**Work instruction**. Among the entries below, find every line that has "scripts" and pull it out.

--------------------------------------------------

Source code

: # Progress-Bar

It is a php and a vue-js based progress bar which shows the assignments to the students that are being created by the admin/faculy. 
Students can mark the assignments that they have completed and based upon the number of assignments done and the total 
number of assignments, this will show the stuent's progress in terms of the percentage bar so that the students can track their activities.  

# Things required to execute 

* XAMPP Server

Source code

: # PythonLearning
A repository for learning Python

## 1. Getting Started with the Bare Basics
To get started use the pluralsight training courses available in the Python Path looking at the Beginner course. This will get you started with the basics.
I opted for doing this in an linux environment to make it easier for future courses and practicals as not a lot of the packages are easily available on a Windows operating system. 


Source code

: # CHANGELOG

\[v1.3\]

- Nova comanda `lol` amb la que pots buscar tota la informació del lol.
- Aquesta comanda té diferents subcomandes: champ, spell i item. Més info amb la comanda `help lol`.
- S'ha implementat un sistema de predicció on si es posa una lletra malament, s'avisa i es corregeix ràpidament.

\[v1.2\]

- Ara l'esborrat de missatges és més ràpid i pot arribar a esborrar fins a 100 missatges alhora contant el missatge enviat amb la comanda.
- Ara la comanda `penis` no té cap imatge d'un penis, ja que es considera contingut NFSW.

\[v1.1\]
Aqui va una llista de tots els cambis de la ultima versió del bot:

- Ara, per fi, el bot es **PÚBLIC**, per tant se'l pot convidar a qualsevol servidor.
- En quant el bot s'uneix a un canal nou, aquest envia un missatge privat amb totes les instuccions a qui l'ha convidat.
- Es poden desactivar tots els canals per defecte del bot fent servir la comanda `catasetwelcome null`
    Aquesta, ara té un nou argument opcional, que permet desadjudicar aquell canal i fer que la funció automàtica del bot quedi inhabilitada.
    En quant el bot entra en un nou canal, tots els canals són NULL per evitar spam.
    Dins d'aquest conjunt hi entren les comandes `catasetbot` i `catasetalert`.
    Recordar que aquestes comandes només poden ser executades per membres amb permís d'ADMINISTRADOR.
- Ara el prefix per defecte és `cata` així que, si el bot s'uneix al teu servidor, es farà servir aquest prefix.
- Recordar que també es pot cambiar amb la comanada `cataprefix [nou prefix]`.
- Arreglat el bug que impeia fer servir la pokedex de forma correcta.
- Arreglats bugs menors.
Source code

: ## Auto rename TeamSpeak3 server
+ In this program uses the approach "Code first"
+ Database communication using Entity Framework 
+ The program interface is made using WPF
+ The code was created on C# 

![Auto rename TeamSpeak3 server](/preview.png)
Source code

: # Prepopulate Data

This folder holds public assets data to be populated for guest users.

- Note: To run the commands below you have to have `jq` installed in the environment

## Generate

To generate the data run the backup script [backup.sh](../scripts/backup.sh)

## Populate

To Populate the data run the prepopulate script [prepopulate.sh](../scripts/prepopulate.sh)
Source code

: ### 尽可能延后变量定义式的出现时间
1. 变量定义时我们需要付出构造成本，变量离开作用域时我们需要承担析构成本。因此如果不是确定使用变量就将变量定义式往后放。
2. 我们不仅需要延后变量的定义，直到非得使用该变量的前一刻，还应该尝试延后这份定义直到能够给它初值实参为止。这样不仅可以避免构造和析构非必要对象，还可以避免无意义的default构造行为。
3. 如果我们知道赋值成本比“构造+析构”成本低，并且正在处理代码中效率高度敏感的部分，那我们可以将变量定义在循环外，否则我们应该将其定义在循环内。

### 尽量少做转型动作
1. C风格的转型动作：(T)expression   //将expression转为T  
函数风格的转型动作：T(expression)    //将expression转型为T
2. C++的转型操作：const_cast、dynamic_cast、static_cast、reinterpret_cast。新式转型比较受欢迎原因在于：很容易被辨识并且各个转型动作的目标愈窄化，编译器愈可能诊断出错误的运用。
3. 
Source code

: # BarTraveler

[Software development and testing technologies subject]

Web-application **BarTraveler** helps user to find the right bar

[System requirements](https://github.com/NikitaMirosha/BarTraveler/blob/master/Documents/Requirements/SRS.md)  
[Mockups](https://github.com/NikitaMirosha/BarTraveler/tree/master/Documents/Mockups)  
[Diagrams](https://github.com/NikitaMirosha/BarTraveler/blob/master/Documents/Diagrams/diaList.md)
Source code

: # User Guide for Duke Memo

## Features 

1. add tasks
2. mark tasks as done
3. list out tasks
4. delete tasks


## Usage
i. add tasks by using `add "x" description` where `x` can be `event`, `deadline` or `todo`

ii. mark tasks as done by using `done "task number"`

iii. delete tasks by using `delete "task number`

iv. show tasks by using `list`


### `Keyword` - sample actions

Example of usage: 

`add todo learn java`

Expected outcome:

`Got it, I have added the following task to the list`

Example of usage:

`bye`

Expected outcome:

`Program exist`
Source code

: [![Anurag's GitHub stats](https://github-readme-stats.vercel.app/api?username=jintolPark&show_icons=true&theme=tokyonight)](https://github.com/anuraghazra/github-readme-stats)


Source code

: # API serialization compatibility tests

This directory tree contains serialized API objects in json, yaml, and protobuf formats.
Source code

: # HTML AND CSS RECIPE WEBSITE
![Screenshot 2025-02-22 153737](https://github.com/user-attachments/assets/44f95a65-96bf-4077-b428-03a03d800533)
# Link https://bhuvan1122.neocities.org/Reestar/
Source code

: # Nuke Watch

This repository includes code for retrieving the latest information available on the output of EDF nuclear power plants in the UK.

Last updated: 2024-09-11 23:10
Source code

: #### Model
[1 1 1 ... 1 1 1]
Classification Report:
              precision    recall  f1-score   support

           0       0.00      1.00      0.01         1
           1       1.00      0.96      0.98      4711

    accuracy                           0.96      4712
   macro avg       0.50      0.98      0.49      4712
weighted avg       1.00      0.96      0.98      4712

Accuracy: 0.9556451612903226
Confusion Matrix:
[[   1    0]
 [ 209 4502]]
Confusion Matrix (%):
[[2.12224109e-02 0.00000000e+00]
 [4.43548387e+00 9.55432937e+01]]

--------------------------------------------------

**Answer**.
To generate the data run the backup script [backup.sh](../scripts/backup.sh)
To Populate the data run the prepopulate script [prepopulate.sh](../scripts/prepopulate.sh)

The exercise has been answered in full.